Energy systems analysis highly depends on modeling tools such as Energy System Optimization models (ESOMs). To fulfill their purpose to provide insights into complex energy systems for decision support they need to be solvable within acceptable time spans.
For the broad spectrum of existing measures to improve the performance of ESOMs, we provided a detailed classification of conceivable approaches. Furthermore, we gave examples on easy-to-use adaptions that already improve computing performance, especially for ESOMs formulated in GAMS. These measures were accompanied by comprehensive benchmark analyses for a set of frequently applied speed-up techniques. The conducted examination included model aggregation approaches on different scales as well as strategies for heuristic decomposition. Both were applied to a spatially (488 regions) and temporally (8760 time steps) highly resolved ESOM of Germany for an energy scenario of the year 2030. While conventional computing with commercial solver software required more than two days for optimal solutions of certain model instances, selected speed-up approaches obtained sufficient solutions after less than six hours.
In particular, the novelty of this paper is the systematic evaluation of a broad set of approaches assessed for an applied ESOM focusing on achievable performance improvements. This allowed statements concerning possible speed-up factors and implied accuracy losses that went far beyond existing, methodologically focused assessments of single approaches with generic model setups.
In this context, Table 7 shows the final overview of the deeply analyzed speed-up approaches of the current study. Here, the “sufficient speed-up” indicates how many times faster a model instance could be solved compared to the total time required to solve the same model in the conventional way. As our analyses emphasized model reduction and heuristic decomposition, “accuracy” was quantified by using a set of pre-defined accuracy indicators. These indicators were determined as the relative deviations of:
  • the “objective value” of the optimization problem,
  • “power supply” of different electricity generation and load balancing technologies as well as, if appropriate,
  • “added capacities” of storage and electricity transmission
against their counterparts calculated with an original, conventionally solved model instance (see also 0). In Table 7, the deviation from 100% accuracy is listed for both, the average over all assessed accuracy indicators and the accuracy indicator that showed the greatest error.
According to Table 7, within our evaluation framework, temporal down-sampling turned out to be the most efficient speed-up approach.
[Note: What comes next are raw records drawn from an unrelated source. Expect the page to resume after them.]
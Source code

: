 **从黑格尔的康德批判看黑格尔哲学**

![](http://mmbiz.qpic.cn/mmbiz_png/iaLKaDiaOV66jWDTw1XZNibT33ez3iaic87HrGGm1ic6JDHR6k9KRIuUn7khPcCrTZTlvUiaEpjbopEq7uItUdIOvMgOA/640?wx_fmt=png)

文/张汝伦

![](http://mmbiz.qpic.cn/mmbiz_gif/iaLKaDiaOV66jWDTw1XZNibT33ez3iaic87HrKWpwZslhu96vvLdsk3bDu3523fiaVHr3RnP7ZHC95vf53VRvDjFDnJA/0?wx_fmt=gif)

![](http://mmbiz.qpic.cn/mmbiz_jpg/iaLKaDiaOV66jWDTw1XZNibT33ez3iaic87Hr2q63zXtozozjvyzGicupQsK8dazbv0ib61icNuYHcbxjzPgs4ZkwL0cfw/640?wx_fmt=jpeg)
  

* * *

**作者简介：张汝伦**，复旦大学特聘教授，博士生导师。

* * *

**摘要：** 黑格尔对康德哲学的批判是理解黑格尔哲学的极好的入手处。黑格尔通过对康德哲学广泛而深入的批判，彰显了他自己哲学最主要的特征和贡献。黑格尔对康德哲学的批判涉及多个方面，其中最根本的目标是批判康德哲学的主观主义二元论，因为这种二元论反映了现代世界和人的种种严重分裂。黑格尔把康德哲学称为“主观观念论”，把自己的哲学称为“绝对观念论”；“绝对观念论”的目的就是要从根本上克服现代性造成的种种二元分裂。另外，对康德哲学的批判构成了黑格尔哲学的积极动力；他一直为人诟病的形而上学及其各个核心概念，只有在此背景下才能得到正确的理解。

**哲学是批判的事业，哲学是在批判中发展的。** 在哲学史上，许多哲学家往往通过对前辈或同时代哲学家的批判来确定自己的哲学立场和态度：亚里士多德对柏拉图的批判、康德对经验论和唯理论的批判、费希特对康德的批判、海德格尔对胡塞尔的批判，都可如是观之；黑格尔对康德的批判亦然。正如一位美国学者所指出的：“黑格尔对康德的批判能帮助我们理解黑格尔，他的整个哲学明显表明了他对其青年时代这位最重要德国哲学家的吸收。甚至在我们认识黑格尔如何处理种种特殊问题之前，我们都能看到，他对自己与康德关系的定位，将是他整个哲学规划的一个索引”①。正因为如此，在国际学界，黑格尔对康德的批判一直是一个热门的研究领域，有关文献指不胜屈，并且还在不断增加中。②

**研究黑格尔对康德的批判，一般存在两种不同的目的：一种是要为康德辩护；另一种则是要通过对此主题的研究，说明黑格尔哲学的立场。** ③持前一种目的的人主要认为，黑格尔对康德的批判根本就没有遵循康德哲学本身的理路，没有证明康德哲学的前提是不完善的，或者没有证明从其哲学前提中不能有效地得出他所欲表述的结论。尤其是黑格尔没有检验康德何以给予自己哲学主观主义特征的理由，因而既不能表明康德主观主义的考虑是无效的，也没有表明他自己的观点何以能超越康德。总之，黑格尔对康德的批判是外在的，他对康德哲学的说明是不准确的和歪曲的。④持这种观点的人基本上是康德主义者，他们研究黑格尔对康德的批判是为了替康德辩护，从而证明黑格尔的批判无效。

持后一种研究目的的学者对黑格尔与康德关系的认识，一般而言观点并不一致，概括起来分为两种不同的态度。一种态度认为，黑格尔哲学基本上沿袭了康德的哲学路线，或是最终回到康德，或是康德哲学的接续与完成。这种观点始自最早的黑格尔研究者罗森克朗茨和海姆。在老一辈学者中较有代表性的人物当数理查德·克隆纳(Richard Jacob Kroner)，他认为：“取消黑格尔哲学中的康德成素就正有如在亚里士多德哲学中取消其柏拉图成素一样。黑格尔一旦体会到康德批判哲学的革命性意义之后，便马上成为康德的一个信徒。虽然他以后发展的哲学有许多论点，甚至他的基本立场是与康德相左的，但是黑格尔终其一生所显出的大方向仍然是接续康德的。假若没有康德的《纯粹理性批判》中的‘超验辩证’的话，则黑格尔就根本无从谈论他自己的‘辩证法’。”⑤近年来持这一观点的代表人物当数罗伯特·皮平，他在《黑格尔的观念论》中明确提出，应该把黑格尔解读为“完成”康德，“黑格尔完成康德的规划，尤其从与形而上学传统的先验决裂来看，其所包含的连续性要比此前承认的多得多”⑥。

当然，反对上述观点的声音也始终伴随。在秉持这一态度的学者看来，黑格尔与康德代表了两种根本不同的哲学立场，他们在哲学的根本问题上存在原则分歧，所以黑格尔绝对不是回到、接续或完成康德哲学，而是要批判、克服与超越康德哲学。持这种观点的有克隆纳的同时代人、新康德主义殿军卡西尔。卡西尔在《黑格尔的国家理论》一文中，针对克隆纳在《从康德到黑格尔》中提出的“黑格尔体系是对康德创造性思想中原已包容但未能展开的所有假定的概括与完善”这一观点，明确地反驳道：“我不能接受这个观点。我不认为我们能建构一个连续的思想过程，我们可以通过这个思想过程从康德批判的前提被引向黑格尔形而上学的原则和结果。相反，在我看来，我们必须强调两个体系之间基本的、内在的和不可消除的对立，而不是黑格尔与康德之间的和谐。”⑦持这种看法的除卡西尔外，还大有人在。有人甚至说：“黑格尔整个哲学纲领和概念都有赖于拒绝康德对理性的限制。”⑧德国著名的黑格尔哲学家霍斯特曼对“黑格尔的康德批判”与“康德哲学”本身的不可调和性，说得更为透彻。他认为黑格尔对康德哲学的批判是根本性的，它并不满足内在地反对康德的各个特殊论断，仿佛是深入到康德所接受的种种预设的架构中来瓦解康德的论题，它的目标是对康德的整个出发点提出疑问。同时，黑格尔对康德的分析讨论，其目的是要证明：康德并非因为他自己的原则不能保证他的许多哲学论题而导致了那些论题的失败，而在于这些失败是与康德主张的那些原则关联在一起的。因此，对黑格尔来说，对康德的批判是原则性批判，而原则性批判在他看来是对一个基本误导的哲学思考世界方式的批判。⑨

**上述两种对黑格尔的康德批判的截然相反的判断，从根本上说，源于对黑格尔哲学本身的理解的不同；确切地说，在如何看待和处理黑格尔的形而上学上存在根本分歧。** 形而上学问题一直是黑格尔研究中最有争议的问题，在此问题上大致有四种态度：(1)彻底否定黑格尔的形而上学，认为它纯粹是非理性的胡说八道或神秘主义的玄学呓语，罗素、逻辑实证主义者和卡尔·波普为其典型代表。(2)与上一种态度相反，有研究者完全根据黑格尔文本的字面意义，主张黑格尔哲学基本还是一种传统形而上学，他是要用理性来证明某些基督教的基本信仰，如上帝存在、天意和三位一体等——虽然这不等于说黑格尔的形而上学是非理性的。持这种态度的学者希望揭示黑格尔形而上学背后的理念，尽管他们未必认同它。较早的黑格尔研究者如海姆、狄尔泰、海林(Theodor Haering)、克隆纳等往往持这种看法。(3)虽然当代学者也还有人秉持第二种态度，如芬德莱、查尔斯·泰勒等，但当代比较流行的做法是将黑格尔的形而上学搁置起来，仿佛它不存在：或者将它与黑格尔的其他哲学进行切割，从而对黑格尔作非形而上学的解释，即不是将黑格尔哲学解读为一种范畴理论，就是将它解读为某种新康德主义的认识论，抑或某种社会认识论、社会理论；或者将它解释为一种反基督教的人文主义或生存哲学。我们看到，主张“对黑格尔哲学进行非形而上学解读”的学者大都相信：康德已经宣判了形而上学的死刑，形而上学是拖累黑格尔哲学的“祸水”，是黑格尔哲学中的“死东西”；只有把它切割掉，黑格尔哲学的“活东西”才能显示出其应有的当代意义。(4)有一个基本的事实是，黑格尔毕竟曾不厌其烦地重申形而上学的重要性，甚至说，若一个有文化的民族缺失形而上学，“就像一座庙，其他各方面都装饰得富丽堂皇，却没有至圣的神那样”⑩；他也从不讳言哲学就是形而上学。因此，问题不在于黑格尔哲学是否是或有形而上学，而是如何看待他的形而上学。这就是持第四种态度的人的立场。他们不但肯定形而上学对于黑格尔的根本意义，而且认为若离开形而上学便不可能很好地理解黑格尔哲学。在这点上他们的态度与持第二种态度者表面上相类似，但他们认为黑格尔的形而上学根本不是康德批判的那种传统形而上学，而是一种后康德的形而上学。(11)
The usefulness of this approach is strongly related to the “effectiveness of model reduction”. In other words, the larger and more difficult to solve a particular ESOM becomes, the greater the achievable speed-up by already minor model reductions is. Taking into account that solving of linear ESOMs with mixed-integer variables is more complicated than for the model instances considered in this study, we suppose that the presented speed-up approaches are especially effective for such use cases.
As far as only specific model outcomes such as additional transmission capacities are of interest and extensive multi-threading is possible, the presented heuristic decomposition approaches with grid computing (temporal zooming) are also promising as they allow additional speed-ups without increasing loss of accuracy. Moreover, they offer the possibility for executing an ESOM on multiple shared memory computers even though parallelization is only applied to the conceptual layer of the optimization model (see Section 2.1).
Nevertheless, we showed that the appropriate gains in performance are limited depending on the size of a certain model. In this case, the down-side of “effectiveness of model reduction” comes into play: Since the idea behind decomposition is based on solving multiple reduced sub-models, such approaches reach their speed-up limit when the decrease of computing time by model reduction becomes negligible for very small sub-models.
Restrictively, the examined speed-up approaches were implemented and evaluated for a single ESOM framework. In this regard, further systematic evaluations are conceivable where variations of both input data and model specific source code need to be done systematically. This especially applies to the latter because we suppose that differing input data affect the accuracy of an ESOM rather than the computing performance.
In conclusion, the capability to solve very large ESOMs much faster is a pre-condition for best-practice studies in the field of energy systems analysis. Rather than spending time on solving models only for a hand full of scenarios and parameter sets, broad parameter scans become possible for which plenty of model solutions are required. In this manner, the application of effective speed-up approaches highly contributes to the generation of robust and well-founded model-based analyses for the development of decarbonization strategies of the energy system.

Author Contributions

Conceptualization, K.-K.C. and M.W.; methodology and software, K.-K.C., S.S., M.W. and K.v.K.; formal analysis, K.v.K.; investigation, K.-K.C. and K.v.K.; resources, K.v.K., M.W. and K.-K.C.; data curation, K.v.K. and K.-K.C.; writing—original draft preparation, K.-K.C. and F.C.; writing—review and editing, K.-K.C. and M.W.; visualization, K.v.K. and K.-K.C.; supervision, K.-K.C.; project administration, K.-K.C.; funding acquisition, K.-K.C.

Funding

This research is part of the project BEAM-ME. It was funded by the German Federal Ministry for Economic Affairs and Energy under grant number FKZ 03ET4023A.

Acknowledgments

We thank our colleagues from the BEAM-ME project who provided insight and expertise that greatly assisted the research. Especially, we would like to thank Fred Fiand and Michael Bussiek from GAMS for their helpful hints and support when analyzing the performance of REMix’ source code. We thank Thomas Breuer and Dmitry Khabi for their help how to use the computers at the Supercomputing Centers in Jülich (JSC) and Stuttgart (HLRS), respectively. The authors gratefully acknowledge the Gauss Centre for Supercomputing e.V. (www.gauss-centre.eu) for funding this project by providing computing time through the John von Neumann Institute for Computing (NIC) on the GCS Supercomputer JUWELS at Jülich Supercomputing Centre (JSC). Further thanks go to Daniel Rehfeldt, Ambros Gleixner and Thorsten Koch from Zuse Institute Berlin (ZIB) as well as to Ontje Lünsdorf and Thomas Vogt from the DLR Institute for Networked Energy Systems (DLR-VE) for providing access to computing resources with a sufficient amount of memory. Finally, we would like thank Yvonne Scholz for her comments that greatly improved the manuscript.

Conflicts of Interest

The authors declare no conflict of interest. The funders had no role in the design of the study; in the collection, analyses, or interpretation of data; in the writing of the manuscript, or in the decision to publish the results.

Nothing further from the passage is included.